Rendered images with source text
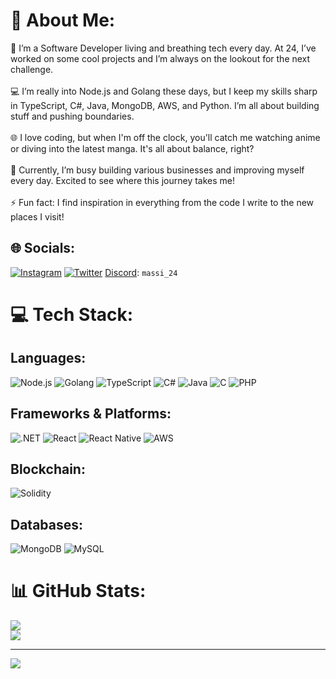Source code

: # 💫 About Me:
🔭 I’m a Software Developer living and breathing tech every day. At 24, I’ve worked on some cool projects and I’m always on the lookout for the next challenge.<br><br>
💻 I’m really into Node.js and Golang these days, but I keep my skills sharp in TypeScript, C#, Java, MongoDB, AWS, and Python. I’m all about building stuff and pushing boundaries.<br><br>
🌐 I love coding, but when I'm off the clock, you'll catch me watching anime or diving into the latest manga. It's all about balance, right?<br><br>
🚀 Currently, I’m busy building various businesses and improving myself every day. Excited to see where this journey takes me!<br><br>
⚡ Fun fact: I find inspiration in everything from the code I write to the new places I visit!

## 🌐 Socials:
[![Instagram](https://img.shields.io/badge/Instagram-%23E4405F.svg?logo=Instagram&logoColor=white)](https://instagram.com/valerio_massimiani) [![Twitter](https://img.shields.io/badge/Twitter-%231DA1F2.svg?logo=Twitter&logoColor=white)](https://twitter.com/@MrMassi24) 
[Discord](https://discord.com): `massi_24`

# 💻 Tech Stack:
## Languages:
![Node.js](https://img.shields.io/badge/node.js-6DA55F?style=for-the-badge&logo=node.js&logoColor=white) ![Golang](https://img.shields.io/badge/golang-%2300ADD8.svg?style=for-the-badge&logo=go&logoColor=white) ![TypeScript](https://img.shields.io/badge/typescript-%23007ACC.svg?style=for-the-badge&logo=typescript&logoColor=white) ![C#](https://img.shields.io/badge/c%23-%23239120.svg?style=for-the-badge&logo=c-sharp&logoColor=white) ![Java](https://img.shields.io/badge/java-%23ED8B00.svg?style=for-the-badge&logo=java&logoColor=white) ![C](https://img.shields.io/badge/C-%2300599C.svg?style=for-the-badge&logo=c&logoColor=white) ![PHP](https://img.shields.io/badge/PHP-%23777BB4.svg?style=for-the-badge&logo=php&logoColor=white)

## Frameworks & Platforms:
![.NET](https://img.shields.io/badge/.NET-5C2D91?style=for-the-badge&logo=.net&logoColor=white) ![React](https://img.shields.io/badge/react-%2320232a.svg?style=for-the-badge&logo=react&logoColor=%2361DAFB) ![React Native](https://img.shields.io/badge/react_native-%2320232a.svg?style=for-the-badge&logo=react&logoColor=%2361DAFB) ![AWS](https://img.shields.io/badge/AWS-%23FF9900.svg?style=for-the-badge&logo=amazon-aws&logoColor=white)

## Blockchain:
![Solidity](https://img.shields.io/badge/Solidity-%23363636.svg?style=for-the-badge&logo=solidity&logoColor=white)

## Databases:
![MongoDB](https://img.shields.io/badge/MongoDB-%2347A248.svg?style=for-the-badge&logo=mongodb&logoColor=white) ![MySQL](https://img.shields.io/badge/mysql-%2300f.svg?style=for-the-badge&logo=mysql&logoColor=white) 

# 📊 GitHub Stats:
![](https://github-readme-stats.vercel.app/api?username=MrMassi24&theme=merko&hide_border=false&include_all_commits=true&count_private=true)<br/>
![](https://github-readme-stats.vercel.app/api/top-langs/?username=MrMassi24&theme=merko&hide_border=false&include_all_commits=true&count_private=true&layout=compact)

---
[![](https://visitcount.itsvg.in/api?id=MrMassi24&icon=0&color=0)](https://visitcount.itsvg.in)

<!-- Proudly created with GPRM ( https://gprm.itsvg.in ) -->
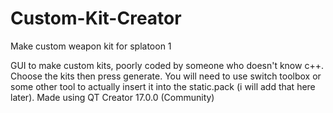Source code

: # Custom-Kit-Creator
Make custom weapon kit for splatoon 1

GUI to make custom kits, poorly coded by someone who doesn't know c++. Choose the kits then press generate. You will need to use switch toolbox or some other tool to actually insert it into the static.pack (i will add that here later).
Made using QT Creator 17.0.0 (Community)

• EXERCISE
A verbatim copy of the records is expected, from their first line through the line with "about balance, right?<br><br>", inclusive, with the pictures removed.

• EXERCISE SOLUTION
Source code

: # 💫 About Me:
🔭 I’m a Software Developer living and breathing tech every day. At 24, I’ve worked on some cool projects and I’m always on the lookout for the next challenge.<br><br>
💻 I’m really into Node.js and Golang these days, but I keep my skills sharp in TypeScript, C#, Java, MongoDB, AWS, and Python. I’m all about building stuff and pushing boundaries.<br><br>
🌐 I love coding, but when I'm off the clock, you'll catch me watching anime or diving into the latest manga. It's all about balance, right?<br><br>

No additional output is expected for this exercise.